Compute how many lines in the data below hold the word "webhooks", then report that number with nothing else.

•••

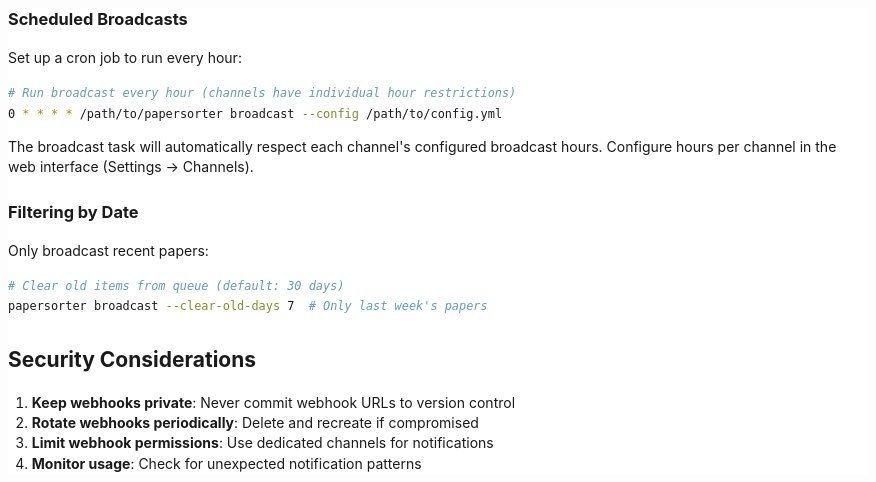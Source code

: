 ### Scheduled Broadcasts

Set up a cron job to run every hour:

```bash
# Run broadcast every hour (channels have individual hour restrictions)
0 * * * * /path/to/papersorter broadcast --config /path/to/config.yml
```

The broadcast task will automatically respect each channel's configured broadcast hours. Configure hours per channel in the web interface (Settings → Channels).

### Filtering by Date

Only broadcast recent papers:
```bash
# Clear old items from queue (default: 30 days)
papersorter broadcast --clear-old-days 7  # Only last week's papers
```

## Security Considerations

1. **Keep webhooks private**: Never commit webhook URLs to version control
2. **Rotate webhooks periodically**: Delete and recreate if compromised
3. **Limit webhook permissions**: Use dedicated channels for notifications
4. **Monitor usage**: Check for unexpected notification patterns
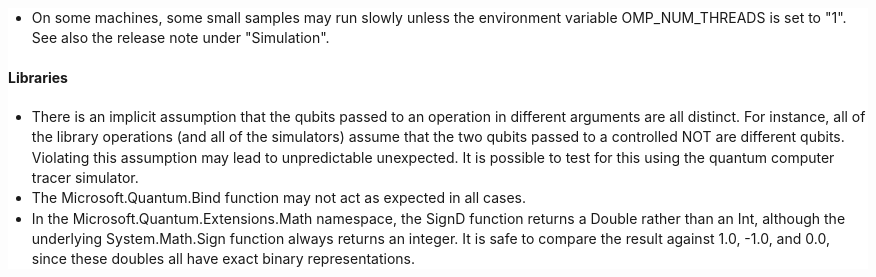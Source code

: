 - On some machines, some small samples may run slowly unless the environment variable OMP_NUM_THREADS is set to "1". See also the release note under "Simulation".

#### Libraries

- There is an implicit assumption that the qubits passed to an operation in different arguments are all distinct. For instance, all of the library operations (and all of the simulators) assume that the two qubits passed to a controlled NOT are different qubits. Violating this assumption may lead to unpredictable unexpected. It is possible to test for this using the quantum computer tracer simulator.
- The Microsoft.Quantum.Bind function may not act as expected in all cases.
- In the Microsoft.Quantum.Extensions.Math namespace, the SignD function returns a Double rather than an Int, although the underlying System.Math.Sign function always returns an integer. It is safe to compare the result against 1.0, -1.0, and 0.0, since these doubles all have exact binary representations.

•••

RESPONSE AREA: 2